Aim of the task:
Hunt for the word "also" across the entries below, copying each line that holds it.

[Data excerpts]
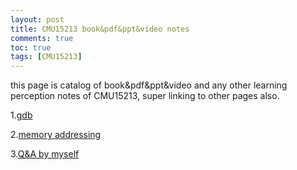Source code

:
 ```yaml
---
layout: post
title: CMU15213 book&pdf&ppt&video notes
comments: true
toc: true
tags: [CMU15213]
---
```


this page is catalog of book&pdf&ppt&video and any other learning perception notes of CMU15213, super linking to other pages also.


1.[gdb](/_posts/2020-12-14-gdb.md)

2.[memory addressing](/_posts/2020-12-15-memoryaddressing.md)

3.[Q&A by myself]()

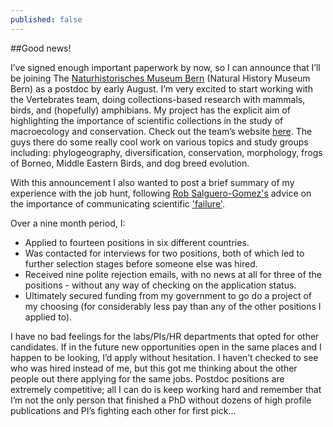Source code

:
 ```yaml
---
published: false
---
```



##Good news!
 
I’ve signed enough important paperwork by now, so I can announce that I’ll be joining The [Naturhistorisches Museum Bern](http://www.nmbe.ch/en) (Natural History Museum Bern) as a postdoc by early August. I’m very excited to start working with the Vertebrates team, doing collections-based research with mammals, birds, and (hopefully) amphibians. My project has the explicit aim of highlighting the importance of scientific collections in the study of macroecology and conservation. Check out the team’s website [here](http://www.nmbe.ch/en/research/vertebrates). The guys there do some really cool work on various topics and study groups including: phylogeography, diversification, conservation, morphology, frogs of Borneo, Middle Eastern Birds, and dog breed evolution.
 
With this announcement I also wanted to post a brief summary of my experience with the job hunt, following [Rob Salguero-Gomez's](https://twitter.com/DRobcito) advice on the importance of communicating scientific ['failure'](https://drive.google.com/file/d/0B5ZOvsHQiy_eRTVZOTlGbnhwV1E/view).
 
Over a nine month period, I:
 
* Applied to fourteen positions in six different countries. 
* Was contacted for interviews for two positions, both of which led to further selection stages before someone else was hired.
* Received nine polite rejection emails, with no news at all for three of the positions - without any way of checking on the application status. 
* Ultimately secured funding from my government to go do a project of my choosing (for considerably less pay than any of the other positions I applied to).
 
I have no bad feelings for the labs/PIs/HR departments that opted for other candidates. If in the future new opportunities open in the same places and I happen to be looking, I’d apply without hesitation. I haven’t checked to see who was hired instead of me, but this got me thinking about the other people out there applying for the same jobs. Postdoc positions are extremely competitive; all I can do is keep working hard and remember that I’m not the only person that finished a PhD without dozens of high profile publications and PI’s fighting each other for first pick...
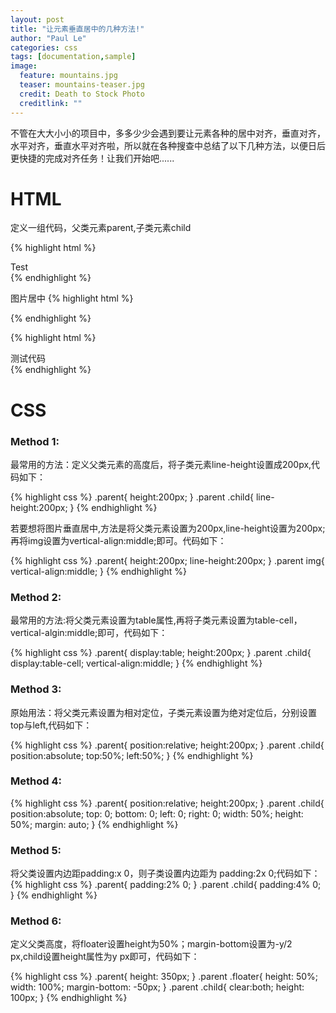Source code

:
 ```yaml
---
layout: post
title: "让元素垂直居中的几种方法!"
author: "Paul Le"
categories: css
tags: [documentation,sample]
image:
  feature: mountains.jpg
  teaser: mountains-teaser.jpg
  credit: Death to Stock Photo
  creditlink: ""
---
```


不管在大大小小的项目中，多多少少会遇到要让元素各种的居中对齐，垂直对齐，水平对齐，垂直水平对齐啦，所以就在各种搜查中总结了以下几种方法，以便日后更快捷的完成对齐任务！让我们开始吧......

# HTML

定义一组代码，父类元素parent,子类元素child

{% highlight html %}
<div class=”parent”>
  <div class=”child”>Test</div>
<div>
{% endhighlight %}

图片居中
{% highlight html %}
<div class=”parent”>
  <img src="#" alt="">
<div>
{% endhighlight %}

{% highlight html %}
<div class=”parent”>
  <div class="floater"></div>
  <div class="child">
        测试代码
  </div>
<div>
{% endhighlight %}

# CSS

### Method 1:

最常用的方法：定义父类元素的高度后，将子类元素line-height设置成200px,代码如下：

{% highlight css %}
.parent{
  height:200px;
}
.parent .child{
  line-height:200px;
}
{% endhighlight %}

  若要想将图片垂直居中,方法是将父类元素设置为200px,line-height设置为200px;再将img设置为vertical-align:middle;即可。代码如下：

{% highlight css %}
.parent{
  height:200px;
  line-height:200px;
}
.parent img{
  vertical-align:middle;
}
{% endhighlight %}

### Method 2:

最常用的方法:将父类元素设置为table属性,再将子类元素设置为table-cell，vertical-algin:middle;即可，代码如下：

{% highlight css %}
.parent{
  display:table;
  height:200px;
}
.parent .child{
  display:table-cell;
  vertical-align:middle;
}
{% endhighlight %}

### Method 3:

原始用法：将父类元素设置为相对定位，子类元素设置为绝对定位后，分别设置top与left,代码如下：

{% highlight css %}
.parent{
  position:relative;
  height:200px;
}
.parent .child{
  position:absolute;
  top:50%;
  left:50%;
}
{% endhighlight %}

### Method 4:

{% highlight css %}
.parent{
  position:relative;
  height:200px;
}
.parent .child{
  position:absolute;
  top: 0;
  bottom: 0;
  left: 0;
  right: 0;
  width: 50%;
  height: 50%;
  margin: auto;
}
{% endhighlight %}

### Method 5:

  将父类设置内边距padding:x 0，则子类设置内边距为 padding:2x 0;代码如下：
{% highlight css %}
.parent{
  padding:2% 0;
}
.parent .child{
  padding:4% 0;
}
{% endhighlight %}

### Method 6:

  定义父类高度，将floater设置height为50%；margin-bottom设置为-y/2 px,child设置height属性为y px即可，代码如下：

{% highlight css %}
.parent{
  height: 350px;
}
.parent .floater{
  height: 50%;
  width: 100%;
  margin-bottom: -50px;
}
.parent .child{
  clear:both;
  height: 100px;
}
{% endhighlight %}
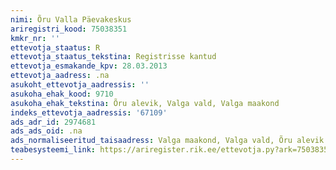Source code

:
 ```yaml
---
nimi: Õru Valla Päevakeskus
ariregistri_kood: 75038351
kmkr_nr: ''
ettevotja_staatus: R
ettevotja_staatus_tekstina: Registrisse kantud
ettevotja_esmakande_kpv: 28.03.2013
ettevotja_aadress: .na
asukoht_ettevotja_aadressis: ''
asukoha_ehak_kood: 9710
asukoha_ehak_tekstina: Õru alevik, Valga vald, Valga maakond
indeks_ettevotja_aadressis: '67109'
ads_adr_id: 2974681
ads_ads_oid: .na
ads_normaliseeritud_taisaadress: Valga maakond, Valga vald, Õru alevik
teabesysteemi_link: https://ariregister.rik.ee/ettevotja.py?ark=75038351&ref=rekvisiidid
---
```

Your solution:
this page is catalog of book&pdf&ppt&video and any other learning perception notes of CMU15213, super linking to other pages also.
With this announcement I also wanted to post a brief summary of my experience with the job hunt, following [Rob Salguero-Gomez's](https://twitter.com/DRobcito) advice on the importance of communicating scientific ['failure'](https://drive.google.com/file/d/0B5ZOvsHQiy_eRTVZOTlGbnhwV1E/view).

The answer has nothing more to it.